[Start of section]
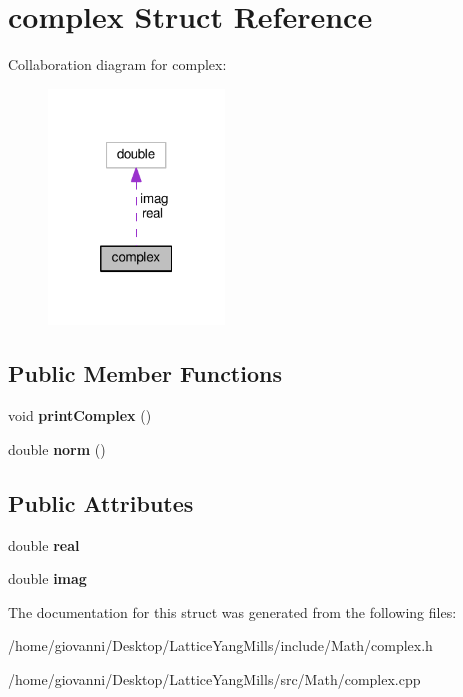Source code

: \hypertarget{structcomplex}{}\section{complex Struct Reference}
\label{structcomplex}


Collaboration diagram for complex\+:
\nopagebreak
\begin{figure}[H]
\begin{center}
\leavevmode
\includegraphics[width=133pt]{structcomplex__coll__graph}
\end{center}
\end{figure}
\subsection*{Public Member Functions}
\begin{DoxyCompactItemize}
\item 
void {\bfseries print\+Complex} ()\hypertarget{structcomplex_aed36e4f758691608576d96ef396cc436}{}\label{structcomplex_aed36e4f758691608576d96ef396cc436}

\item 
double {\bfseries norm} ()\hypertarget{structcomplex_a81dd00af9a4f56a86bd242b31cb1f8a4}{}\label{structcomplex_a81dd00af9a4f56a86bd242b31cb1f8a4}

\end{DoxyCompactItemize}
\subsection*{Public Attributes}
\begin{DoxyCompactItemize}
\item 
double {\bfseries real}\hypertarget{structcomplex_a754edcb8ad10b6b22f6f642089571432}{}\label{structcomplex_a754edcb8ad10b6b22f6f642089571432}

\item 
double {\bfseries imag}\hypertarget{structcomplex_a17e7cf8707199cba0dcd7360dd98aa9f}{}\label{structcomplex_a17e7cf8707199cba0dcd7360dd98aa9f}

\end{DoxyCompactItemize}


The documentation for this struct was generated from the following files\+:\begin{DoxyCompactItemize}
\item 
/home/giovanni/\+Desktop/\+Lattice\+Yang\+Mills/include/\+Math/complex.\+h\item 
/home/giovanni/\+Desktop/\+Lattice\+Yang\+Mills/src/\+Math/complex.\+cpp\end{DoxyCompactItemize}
[End of section]
[Start of section]
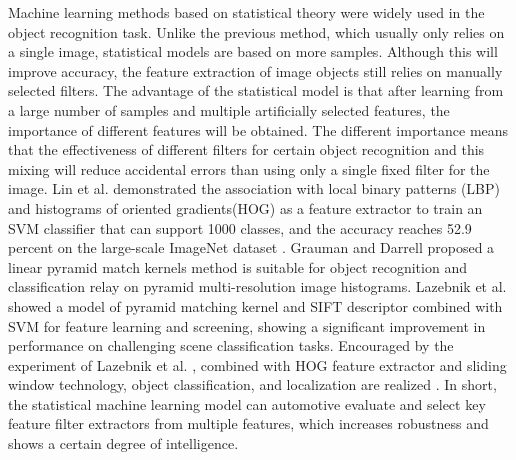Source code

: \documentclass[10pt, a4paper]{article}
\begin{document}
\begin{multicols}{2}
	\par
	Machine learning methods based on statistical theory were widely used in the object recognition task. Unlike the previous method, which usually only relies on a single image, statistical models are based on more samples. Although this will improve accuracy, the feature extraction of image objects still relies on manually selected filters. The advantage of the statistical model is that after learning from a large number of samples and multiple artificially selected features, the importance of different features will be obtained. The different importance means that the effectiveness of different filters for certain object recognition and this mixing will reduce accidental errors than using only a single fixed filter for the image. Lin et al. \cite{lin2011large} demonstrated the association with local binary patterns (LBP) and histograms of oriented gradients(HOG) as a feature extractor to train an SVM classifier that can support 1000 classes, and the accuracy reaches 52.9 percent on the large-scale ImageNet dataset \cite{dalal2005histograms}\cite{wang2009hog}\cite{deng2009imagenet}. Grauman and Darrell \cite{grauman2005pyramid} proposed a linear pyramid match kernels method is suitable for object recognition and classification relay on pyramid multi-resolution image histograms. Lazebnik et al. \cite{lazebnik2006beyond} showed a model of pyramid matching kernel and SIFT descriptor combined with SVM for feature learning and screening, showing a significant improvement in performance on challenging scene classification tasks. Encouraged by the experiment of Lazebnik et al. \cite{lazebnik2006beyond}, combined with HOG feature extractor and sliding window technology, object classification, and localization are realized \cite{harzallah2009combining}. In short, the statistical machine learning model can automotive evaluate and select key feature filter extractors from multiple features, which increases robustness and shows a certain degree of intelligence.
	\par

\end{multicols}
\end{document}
[End of section]
[Start of section]
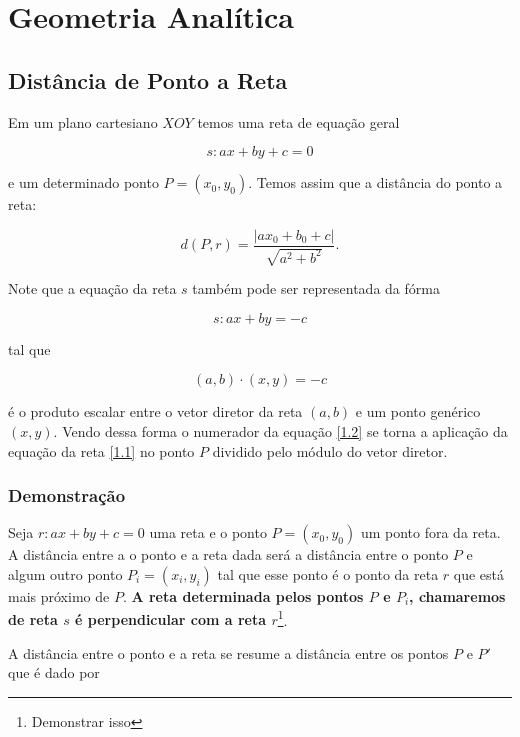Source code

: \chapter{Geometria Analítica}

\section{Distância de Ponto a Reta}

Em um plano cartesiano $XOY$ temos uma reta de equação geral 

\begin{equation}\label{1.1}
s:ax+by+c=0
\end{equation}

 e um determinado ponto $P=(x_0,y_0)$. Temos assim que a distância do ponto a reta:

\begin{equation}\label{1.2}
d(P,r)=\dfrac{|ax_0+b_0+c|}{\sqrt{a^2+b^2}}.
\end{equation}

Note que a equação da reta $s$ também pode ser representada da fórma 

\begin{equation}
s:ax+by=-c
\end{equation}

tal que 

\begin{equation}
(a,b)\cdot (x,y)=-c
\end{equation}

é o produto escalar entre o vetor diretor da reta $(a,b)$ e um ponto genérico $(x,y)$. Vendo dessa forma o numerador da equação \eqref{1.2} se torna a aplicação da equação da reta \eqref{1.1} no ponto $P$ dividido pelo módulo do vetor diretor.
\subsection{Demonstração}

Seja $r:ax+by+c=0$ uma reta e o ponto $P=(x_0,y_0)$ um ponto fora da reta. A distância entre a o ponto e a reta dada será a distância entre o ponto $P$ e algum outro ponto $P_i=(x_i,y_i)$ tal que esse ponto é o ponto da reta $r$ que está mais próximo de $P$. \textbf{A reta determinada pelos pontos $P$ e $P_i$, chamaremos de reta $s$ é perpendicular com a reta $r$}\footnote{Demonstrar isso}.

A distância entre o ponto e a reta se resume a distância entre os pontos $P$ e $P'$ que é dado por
[End of section]
Gather each line in these records that contains the string "pontos".

RESPONSE TO THIS EXERCISE →
Seja $r:ax+by+c=0$ uma reta e o ponto $P=(x_0,y_0)$ um ponto fora da reta. A distância entre a o ponto e a reta dada será a distância entre o ponto $P$ e algum outro ponto $P_i=(x_i,y_i)$ tal que esse ponto é o ponto da reta $r$ que está mais próximo de $P$. \textbf{A reta determinada pelos pontos $P$ e $P_i$, chamaremos de reta $s$ é perpendicular com a reta $r$}\footnote{Demonstrar isso}.
A distância entre o ponto e a reta se resume a distância entre os pontos $P$ e $P'$ que é dado por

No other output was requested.